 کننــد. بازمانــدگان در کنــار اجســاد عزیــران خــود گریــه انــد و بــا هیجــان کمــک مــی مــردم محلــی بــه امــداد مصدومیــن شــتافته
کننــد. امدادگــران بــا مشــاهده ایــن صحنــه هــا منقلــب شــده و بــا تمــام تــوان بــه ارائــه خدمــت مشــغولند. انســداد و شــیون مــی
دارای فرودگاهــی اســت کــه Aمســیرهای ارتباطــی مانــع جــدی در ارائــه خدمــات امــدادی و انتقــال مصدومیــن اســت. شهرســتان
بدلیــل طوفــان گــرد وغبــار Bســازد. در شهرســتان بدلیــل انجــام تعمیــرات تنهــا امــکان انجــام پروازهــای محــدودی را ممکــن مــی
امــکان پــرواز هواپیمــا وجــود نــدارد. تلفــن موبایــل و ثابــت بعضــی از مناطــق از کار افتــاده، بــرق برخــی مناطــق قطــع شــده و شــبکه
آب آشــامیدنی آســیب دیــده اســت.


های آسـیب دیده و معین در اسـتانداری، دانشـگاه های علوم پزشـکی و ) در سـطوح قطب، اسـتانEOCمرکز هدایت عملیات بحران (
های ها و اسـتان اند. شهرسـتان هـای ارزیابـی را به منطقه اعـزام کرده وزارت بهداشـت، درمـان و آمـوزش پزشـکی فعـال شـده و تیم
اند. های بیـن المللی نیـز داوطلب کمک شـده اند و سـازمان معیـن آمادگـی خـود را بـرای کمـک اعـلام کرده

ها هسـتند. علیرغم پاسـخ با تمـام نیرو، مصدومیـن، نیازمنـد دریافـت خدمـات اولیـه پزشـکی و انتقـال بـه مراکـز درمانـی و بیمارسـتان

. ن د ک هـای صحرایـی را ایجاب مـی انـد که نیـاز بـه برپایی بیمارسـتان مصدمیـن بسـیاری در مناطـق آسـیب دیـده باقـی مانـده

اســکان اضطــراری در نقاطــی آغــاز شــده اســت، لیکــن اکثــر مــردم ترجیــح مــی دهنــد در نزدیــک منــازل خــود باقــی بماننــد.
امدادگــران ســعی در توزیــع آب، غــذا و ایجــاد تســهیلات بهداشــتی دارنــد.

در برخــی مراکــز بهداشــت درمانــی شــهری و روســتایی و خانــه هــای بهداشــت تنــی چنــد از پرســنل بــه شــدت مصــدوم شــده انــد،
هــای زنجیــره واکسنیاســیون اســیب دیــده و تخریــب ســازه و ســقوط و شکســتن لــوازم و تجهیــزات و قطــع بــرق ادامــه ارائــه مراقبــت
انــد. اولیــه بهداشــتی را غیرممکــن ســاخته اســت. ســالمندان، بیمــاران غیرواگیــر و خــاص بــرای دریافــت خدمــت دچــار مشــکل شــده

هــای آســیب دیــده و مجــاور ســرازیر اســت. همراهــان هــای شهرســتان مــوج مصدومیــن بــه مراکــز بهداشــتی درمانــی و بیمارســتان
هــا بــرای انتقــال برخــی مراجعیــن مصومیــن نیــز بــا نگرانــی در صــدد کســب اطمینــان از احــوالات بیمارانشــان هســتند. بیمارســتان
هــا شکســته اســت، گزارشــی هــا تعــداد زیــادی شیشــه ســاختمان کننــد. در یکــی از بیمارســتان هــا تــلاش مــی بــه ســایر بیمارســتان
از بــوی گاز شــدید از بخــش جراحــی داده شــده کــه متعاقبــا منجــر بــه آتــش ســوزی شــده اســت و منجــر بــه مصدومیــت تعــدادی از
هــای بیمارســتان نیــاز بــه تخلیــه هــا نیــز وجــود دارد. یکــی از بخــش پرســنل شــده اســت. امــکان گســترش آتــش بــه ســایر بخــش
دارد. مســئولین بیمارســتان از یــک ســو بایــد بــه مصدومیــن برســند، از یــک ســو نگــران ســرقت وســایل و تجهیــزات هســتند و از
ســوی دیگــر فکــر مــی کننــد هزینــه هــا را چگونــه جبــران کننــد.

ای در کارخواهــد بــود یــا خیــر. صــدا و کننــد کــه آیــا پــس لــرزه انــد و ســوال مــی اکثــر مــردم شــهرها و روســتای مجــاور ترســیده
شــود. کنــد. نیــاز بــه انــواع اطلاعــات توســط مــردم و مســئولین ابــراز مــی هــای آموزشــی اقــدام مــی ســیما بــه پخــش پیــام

■ ■ ■ ■ ■ ■ ■

> _REQUIRED ACTION_:
Start to finish, give the listing again exactly.

> _TASK SOLUTION_:
 کننــد. بازمانــدگان در کنــار اجســاد عزیــران خــود گریــه انــد و بــا هیجــان کمــک مــی مــردم محلــی بــه امــداد مصدومیــن شــتافته
کننــد. امدادگــران بــا مشــاهده ایــن صحنــه هــا منقلــب شــده و بــا تمــام تــوان بــه ارائــه خدمــت مشــغولند. انســداد و شــیون مــی
دارای فرودگاهــی اســت کــه Aمســیرهای ارتباطــی مانــع جــدی در ارائــه خدمــات امــدادی و انتقــال مصدومیــن اســت. شهرســتان
بدلیــل طوفــان گــرد وغبــار Bســازد. در شهرســتان بدلیــل انجــام تعمیــرات تنهــا امــکان انجــام پروازهــای محــدودی را ممکــن مــی
امــکان پــرواز هواپیمــا وجــود نــدارد. تلفــن موبایــل و ثابــت بعضــی از مناطــق از کار افتــاده، بــرق برخــی مناطــق قطــع شــده و شــبکه
آب آشــامیدنی آســیب دیــده اســت.


های آسـیب دیده و معین در اسـتانداری، دانشـگاه های علوم پزشـکی و ) در سـطوح قطب، اسـتانEOCمرکز هدایت عملیات بحران (
های ها و اسـتان اند. شهرسـتان هـای ارزیابـی را به منطقه اعـزام کرده وزارت بهداشـت، درمـان و آمـوزش پزشـکی فعـال شـده و تیم
اند. های بیـن المللی نیـز داوطلب کمک شـده اند و سـازمان معیـن آمادگـی خـود را بـرای کمـک اعـلام کرده

ها هسـتند. علیرغم پاسـخ با تمـام نیرو، مصدومیـن، نیازمنـد دریافـت خدمـات اولیـه پزشـکی و انتقـال بـه مراکـز درمانـی و بیمارسـتان

. ن د ک هـای صحرایـی را ایجاب مـی انـد که نیـاز بـه برپایی بیمارسـتان مصدمیـن بسـیاری در مناطـق آسـیب دیـده باقـی مانـده

اســکان اضطــراری در نقاطــی آغــاز شــده اســت، لیکــن اکثــر مــردم ترجیــح مــی دهنــد در نزدیــک منــازل خــود باقــی بماننــد.
امدادگــران ســعی در توزیــع آب، غــذا و ایجــاد تســهیلات بهداشــتی دارنــد.

در برخــی مراکــز بهداشــت درمانــی شــهری و روســتایی و خانــه هــای بهداشــت تنــی چنــد از پرســنل بــه شــدت مصــدوم شــده انــد،
هــای زنجیــره واکسنیاســیون اســیب دیــده و تخریــب ســازه و ســقوط و شکســتن لــوازم و تجهیــزات و قطــع بــرق ادامــه ارائــه مراقبــت
انــد. اولیــه بهداشــتی را غیرممکــن ســاخته اســت. ســالمندان، بیمــاران غیرواگیــر و خــاص بــرای دریافــت خدمــت دچــار مشــکل شــده

هــای آســیب دیــده و مجــاور ســرازیر اســت. همراهــان هــای شهرســتان مــوج مصدومیــن بــه مراکــز بهداشــتی درمانــی و بیمارســتان
هــا بــرای انتقــال برخــی مراجعیــن مصومیــن نیــز بــا نگرانــی در صــدد کســب اطمینــان از احــوالات بیمارانشــان هســتند. بیمارســتان
هــا شکســته اســت، گزارشــی هــا تعــداد زیــادی شیشــه ســاختمان کننــد. در یکــی از بیمارســتان هــا تــلاش مــی بــه ســایر بیمارســتان
از بــوی گاز شــدید از بخــش جراحــی داده شــده کــه متعاقبــا منجــر بــه آتــش ســوزی شــده اســت و منجــر بــه مصدومیــت تعــدادی از
هــای بیمارســتان نیــاز بــه تخلیــه هــا نیــز وجــود دارد. یکــی از بخــش پرســنل شــده اســت. امــکان گســترش آتــش بــه ســایر بخــش
دارد. مســئولین بیمارســتان از یــک ســو بایــد بــه مصدومیــن برســند، از یــک ســو نگــران ســرقت وســایل و تجهیــزات هســتند و از
ســوی دیگــر فکــر مــی کننــد هزینــه هــا را چگونــه جبــران کننــد.

ای در کارخواهــد بــود یــا خیــر. صــدا و کننــد کــه آیــا پــس لــرزه انــد و ســوال مــی اکثــر مــردم شــهرها و روســتای مجــاور ترســیده
شــود. کنــد. نیــاز بــه انــواع اطلاعــات توســط مــردم و مســئولین ابــراز مــی هــای آموزشــی اقــدام مــی ســیما بــه پخــش پیــام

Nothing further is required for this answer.